Content starts
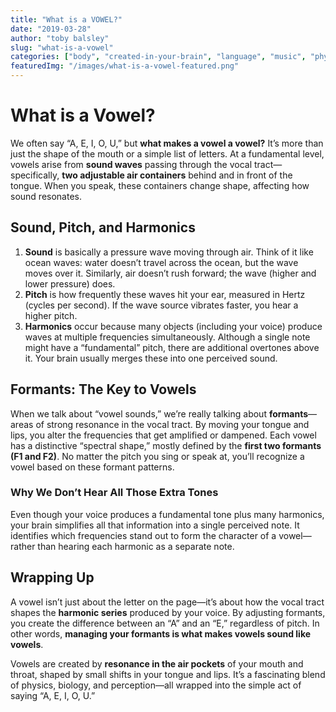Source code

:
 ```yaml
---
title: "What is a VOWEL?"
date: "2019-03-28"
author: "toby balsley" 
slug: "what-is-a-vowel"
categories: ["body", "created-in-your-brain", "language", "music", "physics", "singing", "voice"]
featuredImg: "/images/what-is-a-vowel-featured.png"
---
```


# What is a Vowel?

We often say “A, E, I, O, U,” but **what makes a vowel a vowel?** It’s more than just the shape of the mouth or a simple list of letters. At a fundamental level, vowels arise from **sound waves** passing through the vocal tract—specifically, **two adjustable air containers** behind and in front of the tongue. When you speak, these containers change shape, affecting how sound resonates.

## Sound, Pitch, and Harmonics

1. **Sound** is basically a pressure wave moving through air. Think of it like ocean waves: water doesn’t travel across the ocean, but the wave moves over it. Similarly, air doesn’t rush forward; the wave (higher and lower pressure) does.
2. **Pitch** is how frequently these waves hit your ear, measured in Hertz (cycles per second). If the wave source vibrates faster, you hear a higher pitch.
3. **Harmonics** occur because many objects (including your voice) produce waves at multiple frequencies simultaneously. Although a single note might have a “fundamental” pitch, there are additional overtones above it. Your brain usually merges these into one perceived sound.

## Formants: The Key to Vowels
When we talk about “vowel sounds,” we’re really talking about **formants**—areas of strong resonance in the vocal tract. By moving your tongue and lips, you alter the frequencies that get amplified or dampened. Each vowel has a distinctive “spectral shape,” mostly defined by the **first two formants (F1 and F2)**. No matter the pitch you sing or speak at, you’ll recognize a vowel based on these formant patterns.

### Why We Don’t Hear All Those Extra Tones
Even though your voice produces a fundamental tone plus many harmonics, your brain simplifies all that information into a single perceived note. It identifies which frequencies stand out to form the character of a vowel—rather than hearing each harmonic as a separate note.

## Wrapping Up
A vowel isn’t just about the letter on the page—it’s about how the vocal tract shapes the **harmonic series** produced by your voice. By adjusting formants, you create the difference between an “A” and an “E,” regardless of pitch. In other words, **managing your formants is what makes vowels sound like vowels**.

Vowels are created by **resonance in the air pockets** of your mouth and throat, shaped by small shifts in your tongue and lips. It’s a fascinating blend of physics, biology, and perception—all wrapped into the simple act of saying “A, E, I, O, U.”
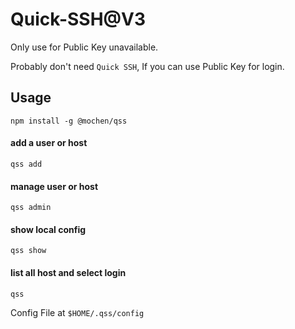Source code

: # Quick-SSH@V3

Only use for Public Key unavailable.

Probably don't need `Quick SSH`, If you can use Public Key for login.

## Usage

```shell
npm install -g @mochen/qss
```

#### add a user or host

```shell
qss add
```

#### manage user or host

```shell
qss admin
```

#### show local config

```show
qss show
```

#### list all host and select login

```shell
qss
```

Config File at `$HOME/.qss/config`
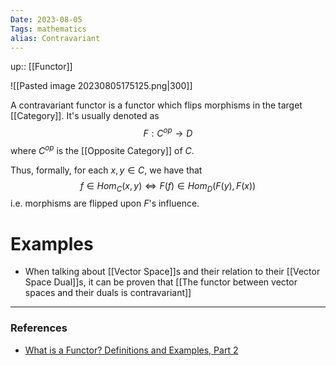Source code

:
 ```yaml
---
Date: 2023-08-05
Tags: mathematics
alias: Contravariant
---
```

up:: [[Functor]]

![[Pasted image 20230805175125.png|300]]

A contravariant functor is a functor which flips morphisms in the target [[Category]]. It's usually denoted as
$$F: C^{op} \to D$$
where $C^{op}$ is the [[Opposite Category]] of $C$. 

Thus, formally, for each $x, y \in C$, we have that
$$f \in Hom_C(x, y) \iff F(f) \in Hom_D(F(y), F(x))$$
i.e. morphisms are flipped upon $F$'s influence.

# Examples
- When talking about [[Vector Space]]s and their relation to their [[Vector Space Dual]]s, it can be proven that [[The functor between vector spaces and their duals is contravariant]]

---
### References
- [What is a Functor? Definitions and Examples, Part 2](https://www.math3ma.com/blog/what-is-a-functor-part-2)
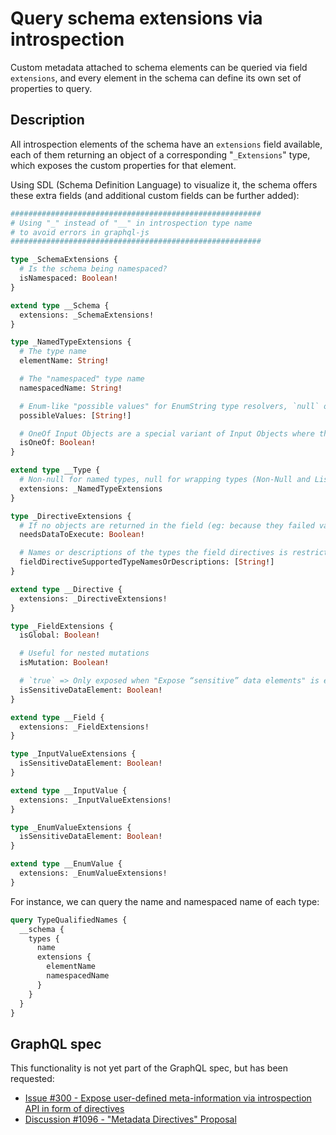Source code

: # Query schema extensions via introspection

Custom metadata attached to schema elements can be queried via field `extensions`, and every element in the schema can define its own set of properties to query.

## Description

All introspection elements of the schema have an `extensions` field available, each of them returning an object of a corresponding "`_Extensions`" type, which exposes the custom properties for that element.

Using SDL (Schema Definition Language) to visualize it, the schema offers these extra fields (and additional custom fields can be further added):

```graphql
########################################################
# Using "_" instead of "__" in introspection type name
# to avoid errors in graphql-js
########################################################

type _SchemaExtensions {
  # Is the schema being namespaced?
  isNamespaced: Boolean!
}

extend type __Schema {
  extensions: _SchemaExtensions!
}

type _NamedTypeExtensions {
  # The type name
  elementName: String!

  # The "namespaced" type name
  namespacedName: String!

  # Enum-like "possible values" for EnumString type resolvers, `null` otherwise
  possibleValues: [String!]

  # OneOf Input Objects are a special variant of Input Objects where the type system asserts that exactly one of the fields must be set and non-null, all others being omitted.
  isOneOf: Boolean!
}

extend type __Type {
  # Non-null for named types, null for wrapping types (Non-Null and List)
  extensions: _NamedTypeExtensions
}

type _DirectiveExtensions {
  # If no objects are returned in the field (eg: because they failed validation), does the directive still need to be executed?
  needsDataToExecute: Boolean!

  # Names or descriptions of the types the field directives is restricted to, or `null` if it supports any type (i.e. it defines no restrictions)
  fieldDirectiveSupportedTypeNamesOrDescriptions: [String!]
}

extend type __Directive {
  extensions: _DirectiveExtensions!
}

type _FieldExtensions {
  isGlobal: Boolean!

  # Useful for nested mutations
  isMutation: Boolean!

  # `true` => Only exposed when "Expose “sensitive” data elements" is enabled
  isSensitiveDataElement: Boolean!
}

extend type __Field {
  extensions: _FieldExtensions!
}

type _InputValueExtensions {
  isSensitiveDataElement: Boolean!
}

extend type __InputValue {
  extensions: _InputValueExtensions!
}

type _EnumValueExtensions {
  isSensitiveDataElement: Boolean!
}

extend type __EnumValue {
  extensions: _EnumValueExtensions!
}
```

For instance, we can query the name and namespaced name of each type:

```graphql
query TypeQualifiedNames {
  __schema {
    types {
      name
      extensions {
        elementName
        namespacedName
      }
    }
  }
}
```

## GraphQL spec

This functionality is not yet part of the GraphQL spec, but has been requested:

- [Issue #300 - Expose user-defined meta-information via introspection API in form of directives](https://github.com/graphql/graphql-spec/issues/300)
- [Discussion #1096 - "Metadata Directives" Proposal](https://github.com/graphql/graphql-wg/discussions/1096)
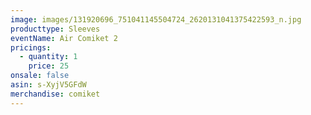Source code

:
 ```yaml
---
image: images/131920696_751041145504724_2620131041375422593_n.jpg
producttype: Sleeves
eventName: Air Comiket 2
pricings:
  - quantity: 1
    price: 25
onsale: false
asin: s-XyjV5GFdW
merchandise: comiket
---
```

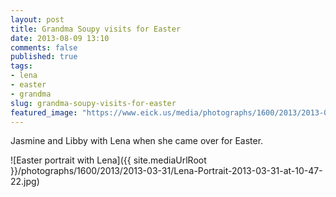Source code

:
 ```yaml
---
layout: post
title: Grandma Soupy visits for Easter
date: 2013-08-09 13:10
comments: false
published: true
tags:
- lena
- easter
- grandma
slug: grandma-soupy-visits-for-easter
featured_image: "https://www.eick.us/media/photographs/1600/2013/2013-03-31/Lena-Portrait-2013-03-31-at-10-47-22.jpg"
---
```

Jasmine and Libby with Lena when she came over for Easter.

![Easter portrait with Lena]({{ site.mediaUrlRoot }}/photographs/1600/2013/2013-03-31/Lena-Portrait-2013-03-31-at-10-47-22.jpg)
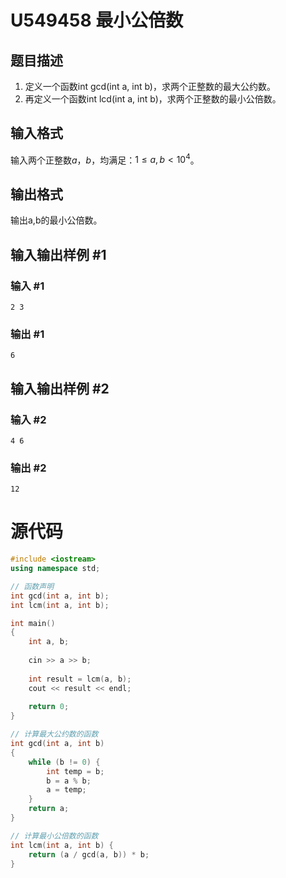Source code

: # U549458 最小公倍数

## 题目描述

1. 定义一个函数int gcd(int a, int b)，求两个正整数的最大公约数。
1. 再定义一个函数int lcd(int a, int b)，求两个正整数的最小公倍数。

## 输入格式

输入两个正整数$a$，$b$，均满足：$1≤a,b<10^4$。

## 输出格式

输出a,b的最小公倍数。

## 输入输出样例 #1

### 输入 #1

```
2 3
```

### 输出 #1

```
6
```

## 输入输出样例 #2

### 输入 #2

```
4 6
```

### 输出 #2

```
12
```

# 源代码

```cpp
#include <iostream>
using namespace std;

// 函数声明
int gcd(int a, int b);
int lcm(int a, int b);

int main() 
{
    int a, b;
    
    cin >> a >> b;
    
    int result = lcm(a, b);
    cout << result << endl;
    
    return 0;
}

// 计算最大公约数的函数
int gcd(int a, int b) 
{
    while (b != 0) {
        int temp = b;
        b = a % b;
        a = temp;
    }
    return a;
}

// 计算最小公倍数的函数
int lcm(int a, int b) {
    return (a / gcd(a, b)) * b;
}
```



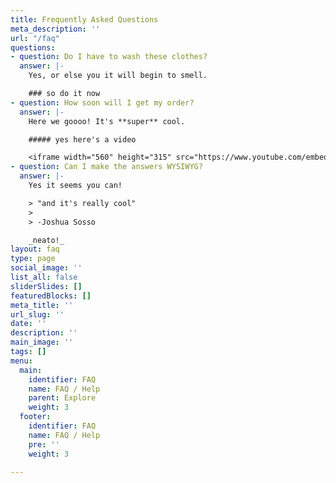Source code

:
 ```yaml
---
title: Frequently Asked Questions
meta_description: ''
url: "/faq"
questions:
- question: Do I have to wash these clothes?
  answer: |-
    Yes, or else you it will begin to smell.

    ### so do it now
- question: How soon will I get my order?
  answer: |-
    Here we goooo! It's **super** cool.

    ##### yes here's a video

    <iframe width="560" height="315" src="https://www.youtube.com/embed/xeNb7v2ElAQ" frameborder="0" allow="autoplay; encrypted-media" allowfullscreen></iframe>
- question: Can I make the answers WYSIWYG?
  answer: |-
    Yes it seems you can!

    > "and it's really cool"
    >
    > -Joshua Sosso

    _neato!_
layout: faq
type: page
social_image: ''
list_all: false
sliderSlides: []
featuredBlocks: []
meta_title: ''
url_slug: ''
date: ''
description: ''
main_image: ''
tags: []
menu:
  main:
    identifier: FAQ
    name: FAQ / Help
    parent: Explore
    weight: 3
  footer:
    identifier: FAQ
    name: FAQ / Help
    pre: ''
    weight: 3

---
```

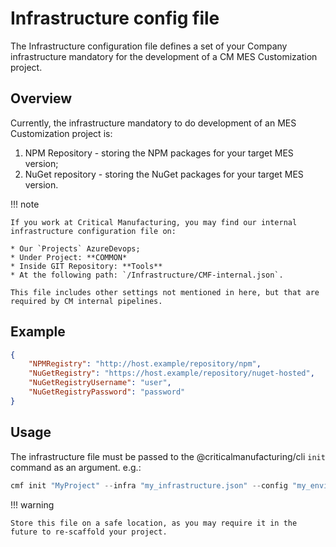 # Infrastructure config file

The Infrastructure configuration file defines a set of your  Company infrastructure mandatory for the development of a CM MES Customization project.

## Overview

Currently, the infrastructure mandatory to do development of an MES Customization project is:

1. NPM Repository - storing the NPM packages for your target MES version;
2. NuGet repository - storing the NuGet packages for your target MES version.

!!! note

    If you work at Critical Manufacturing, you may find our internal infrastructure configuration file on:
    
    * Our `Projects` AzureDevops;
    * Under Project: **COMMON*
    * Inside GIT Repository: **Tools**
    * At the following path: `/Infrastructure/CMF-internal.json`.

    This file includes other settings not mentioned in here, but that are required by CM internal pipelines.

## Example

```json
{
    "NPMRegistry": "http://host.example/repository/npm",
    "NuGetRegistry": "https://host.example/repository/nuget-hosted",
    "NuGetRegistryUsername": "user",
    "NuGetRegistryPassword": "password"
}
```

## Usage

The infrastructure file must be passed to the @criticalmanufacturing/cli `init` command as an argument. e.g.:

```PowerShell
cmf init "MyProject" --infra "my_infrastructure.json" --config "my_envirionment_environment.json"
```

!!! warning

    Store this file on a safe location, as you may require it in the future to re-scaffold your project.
Content ends
What is needed ->
Copy out all lines above holding "perceived".

Response box ->
3. **Harmonics** occur because many objects (including your voice) produce waves at multiple frequencies simultaneously. Although a single note might have a “fundamental” pitch, there are additional overtones above it. Your brain usually merges these into one perceived sound.
Even though your voice produces a fundamental tone plus many harmonics, your brain simplifies all that information into a single perceived note. It identifies which frequencies stand out to form the character of a vowel—rather than hearing each harmonic as a separate note.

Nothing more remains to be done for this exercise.